Rupinder Bains is an articulate Ted Talk speaker. In her talk, she explains with great clarity how Crohn’s affected her life, sprinkling her story with sarcasm and a few jokes. Despite her lightheartedness at times, she also recounts the story of a doctor telling her that she had “Crohn’s from hell” and her down moments. After six hospital stays, Bains says she was holding hands with death. Thankfully, her doctors were on the ball and removed the damaged intestines and fitted her with an iliostomy bag, which put her Crohn’s into remission.

Today, Bains is using her disease and her positive mindset as a platform to be a role model to other patients who need the support. She encourages everyone to learn about Crohn’s and get involved — even in simple things like a 5k fundraiser.

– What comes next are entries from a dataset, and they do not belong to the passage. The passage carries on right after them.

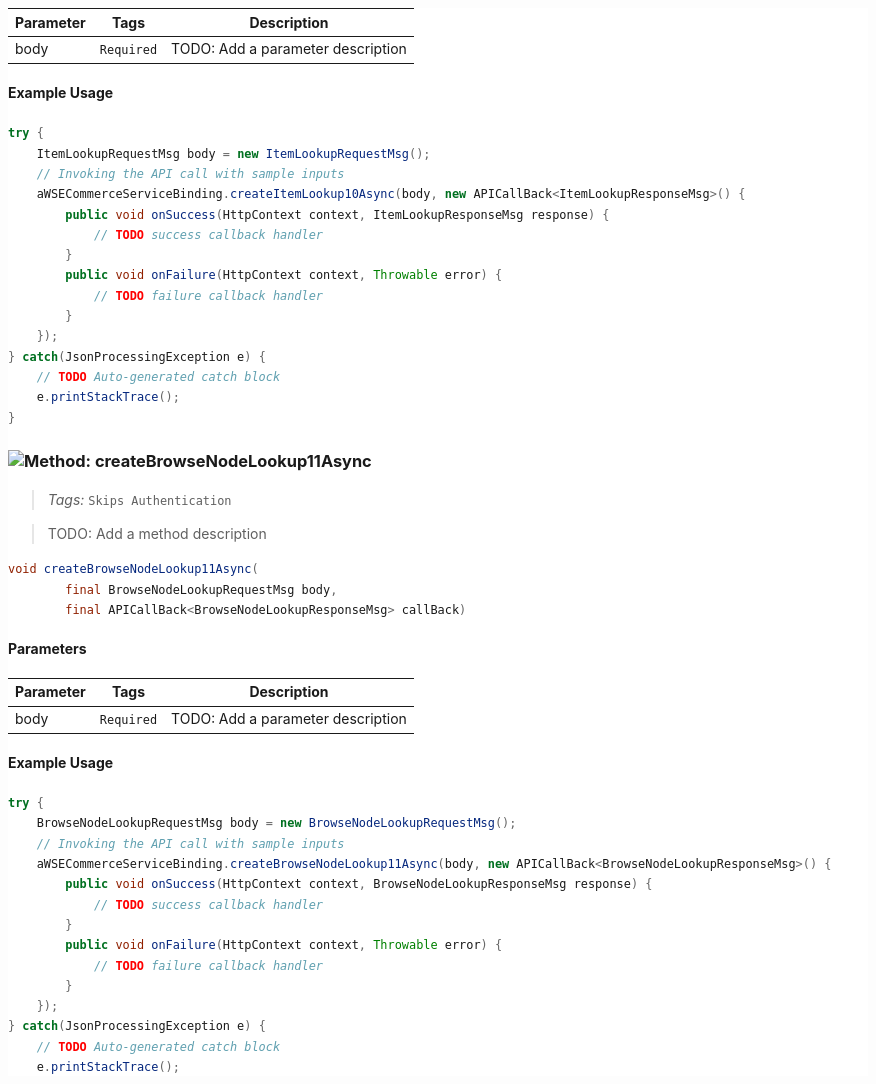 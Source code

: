 | Parameter | Tags | Description |
|-----------|------|-------------|
| body |  ``` Required ```  | TODO: Add a parameter description |


#### Example Usage

```java
try {
    ItemLookupRequestMsg body = new ItemLookupRequestMsg();
    // Invoking the API call with sample inputs
    aWSECommerceServiceBinding.createItemLookup10Async(body, new APICallBack<ItemLookupResponseMsg>() {
        public void onSuccess(HttpContext context, ItemLookupResponseMsg response) {
            // TODO success callback handler
        }
        public void onFailure(HttpContext context, Throwable error) {
            // TODO failure callback handler
        }
    });
} catch(JsonProcessingException e) {
    // TODO Auto-generated catch block
    e.printStackTrace();
}
```


### <a name="create_browse_node_lookup11_async"></a>![Method: ](https://apidocs.io/img/method.png "com.amazon.webservices.controllers.AWSECommerceServiceBindingController.createBrowseNodeLookup11Async") createBrowseNodeLookup11Async

> *Tags:*  ``` Skips Authentication ``` 

> TODO: Add a method description


```java
void createBrowseNodeLookup11Async(
        final BrowseNodeLookupRequestMsg body,
        final APICallBack<BrowseNodeLookupResponseMsg> callBack)
```

#### Parameters

| Parameter | Tags | Description |
|-----------|------|-------------|
| body |  ``` Required ```  | TODO: Add a parameter description |


#### Example Usage

```java
try {
    BrowseNodeLookupRequestMsg body = new BrowseNodeLookupRequestMsg();
    // Invoking the API call with sample inputs
    aWSECommerceServiceBinding.createBrowseNodeLookup11Async(body, new APICallBack<BrowseNodeLookupResponseMsg>() {
        public void onSuccess(HttpContext context, BrowseNodeLookupResponseMsg response) {
            // TODO success callback handler
        }
        public void onFailure(HttpContext context, Throwable error) {
            // TODO failure callback handler
        }
    });
} catch(JsonProcessingException e) {
    // TODO Auto-generated catch block
    e.printStackTrace();
```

How it will inspire you: Get the courage to push through the hard times and help others despite Crohn’s.

2. Ari Meisel

Ari Meisel was diagnosed with Crohn’s in 2007. Meisel spent an enormous amount of time in and out of the hospital dealing with Crohn’s complications like liver failure and kidney stones. He jokes that Crohn’s has “a real knack at hampering your social agenda.” Interestingly, it was the influence of his girlfriend, a yoga enthusiast, that started his journey back to health. Meisel found that the gentle stretching of yoga actually helped with his Crohn’s pain.

Then, Meisel started experimenting with a vegetarian diet and then went on to pull dairy as well. In an effort to gain control of his body, Meisel started endurance sports, which gave him a lot of perspective on what his body could still do instead of everything it couldn’t. At the time of his talk, he had recently completed a half marathon in New Orleans and was looking forward to another in France. The most outstanding part? After Meisel instituted all of these changes, he went back to the doctor for a checkup where they found no active disease.

How it will inspire you: Meisel’s story inspires us to live a healthy, full, and active lifestyle despite a Crohn’s diagnosis.

3. Ryan Zanganeh

After having severe stomach pain and intestinal cramps, Ryan Zanganeh sought the advice of his physician and was eventually diagnosed with Crohn’s disease in 2013, after missing months of school and undergoing numerous tests. He had been a self-proclaimed junk food addict and tennis lover, but both of those loves were no longer possible after diagnosis. In Zanganeh’s Ted Talk, he offers a great explanation of the difference between Crohn’s and ulcerative colitis and shows what the actual gut damage looks like, joking that although Crohn’s is most frequently found in the illium, it can be found “cheek to cheek.” Zanganeh is doing much better with his Crohn’s control and has gotten back to the tennis he loved so much before his diagnosis.

How it will inspire you: This Ted Talk is perfect for anyone looking for additional information on Crohn’s in layman’s terms.

While all three of these Ted Talks may cover the same topic, they are vastly different in the way each person explains their disease and presents their stories. I highly recommend you take some time to listen to all three. You might gain some insight to help control your disease or at least feel less alone knowing there are others out there dealing with the same things who have overcome similar obstacles.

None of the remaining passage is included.